Tuesday, September 18th, 2007

One of the really useful applications on the Blackberry is a password manager. It’s part of the base OS as of version 4, storing passwords in an AES-encrypted database. Even if you lose the Blackberry, your passwords/PINS/sekrets are safe.

Oddly, the iPhone has no equivalent. Even the free software out so far doesn’t have one. I’m debating trying to code one up myself, which if I reuse code might not be too hard. Hmm.

Only thing I’ve found so far is jkPassword.com, which does a good job of looking native. No good if you’re offline, though. (Found via this thread)

Instant messenger apps are also a work in progress.

Once more into the breach, dear friends

Monday, September 17th, 2007

IMG_0013_7.jpg

I had no idea this would be such a PITA.

Update: Setting blog-via-email-from-iPhone, using the Postie plugin for wordpress. Seriously painful.

And you thought that flying coach was tough

Monday, September 17th, 2007

One bad mofo, this bird!


Via Science in the News:

A female shorebird was recently found to have flown 7,145 miles (11,500
kilometers) nonstop from Alaska to New Zealand - without taking a break for
food or drink. It’s the longest nonstop bird migration ever measured,
according to biologists who tracked the flight using satellite tags.

The bird, a wader called a bar-tailed godwit, completed the journey in nine
days. In addition to demonstrating the bird’s surprising endurance, the
trek confirms that godwits make the southbound trip of their annual
migration directly across the vast Pacific rather than along the East Asian
coast, scientists said.

Nine days of non-stop flight. Longest ever measured.

Whoa. Full article here.

Marxism, inequality, or best-fit?

Sunday, September 16th, 2007

Toys for everyone!

We just replaced Chris’s ancient Palm V (actually a clone, the IBM version we got from woot.com) with a new Palm Z22. Here it sits, on its first charge, next to my iPhone box, and I had one of those ‘his and hers’ pictures to take.

Did spur a bit of thought, though.
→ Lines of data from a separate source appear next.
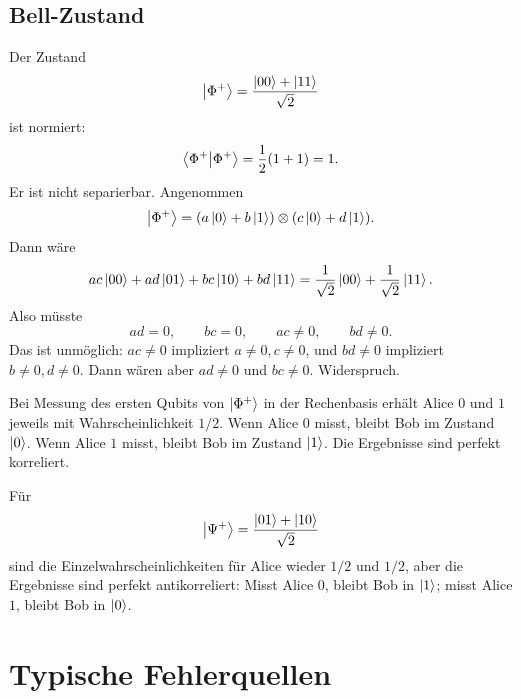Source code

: \subsection{Bell-Zustand}

Der Zustand
\[
    \ket{\Phi^+}=\frac{\ket{00}+\ket{11}}{\sqrt2}
\]
ist normiert:
\[
    \braket{\Phi^+}{\Phi^+}=\frac12(1+1)=1.
\]
Er ist nicht separierbar. Angenommen
\[
    \ket{\Phi^+}=(a\ket0+b\ket1)\otimes(c\ket0+d\ket1).
\]
Dann wäre
\[
    ac\ket{00}+ad\ket{01}+bc\ket{10}+bd\ket{11}
    =\frac{1}{\sqrt2}\ket{00}+\frac{1}{\sqrt2}\ket{11}.
\]
Also müsste
\[
    ad=0,
    \qquad
    bc=0,
    \qquad
    ac\neq0,
    \qquad
    bd\neq0.
\]
Das ist unmöglich: $ac\neq0$ impliziert $a\neq0,c\neq0$, und $bd\neq0$ impliziert $b\neq0,d\neq0$. Dann wären aber $ad\neq0$ und $bc\neq0$. Widerspruch.

\begin{answerbox}
Bei Messung des ersten Qubits von $\ket{\Phi^+}$ in der Rechenbasis erhält Alice $0$ und $1$ jeweils mit Wahrscheinlichkeit $1/2$. Wenn Alice $0$ misst, bleibt Bob im Zustand $\ket0$. Wenn Alice $1$ misst, bleibt Bob im Zustand $\ket1$. Die Ergebnisse sind perfekt korreliert.
\end{answerbox}

Für
\[
    \ket{\Psi^+}=\frac{\ket{01}+\ket{10}}{\sqrt2}
\]
sind die Einzelwahrscheinlichkeiten für Alice wieder $1/2$ und $1/2$, aber die Ergebnisse sind perfekt antikorreliert: Misst Alice $0$, bleibt Bob in $\ket1$; misst Alice $1$, bleibt Bob in $\ket0$.

\section{Typische Fehlerquellen}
Chris is actually sane about gadgets, and they don’t do as much for her as they do for me. I still feel guilty about the cost difference, since the Z22 is about $80 on Amazon these days. It’s a great unit, though, and I wish they had shipped something like it years ago. Inexpensive, durable, plenty of memory, color screen, small and light.

For me, I’ll be curious to see how the iPhone fares as a PDA. I’ve been impressed so far with the calendar and addressbook, but am peeved that Notes don’t sync and there’s no built-in to-do list. We shall see!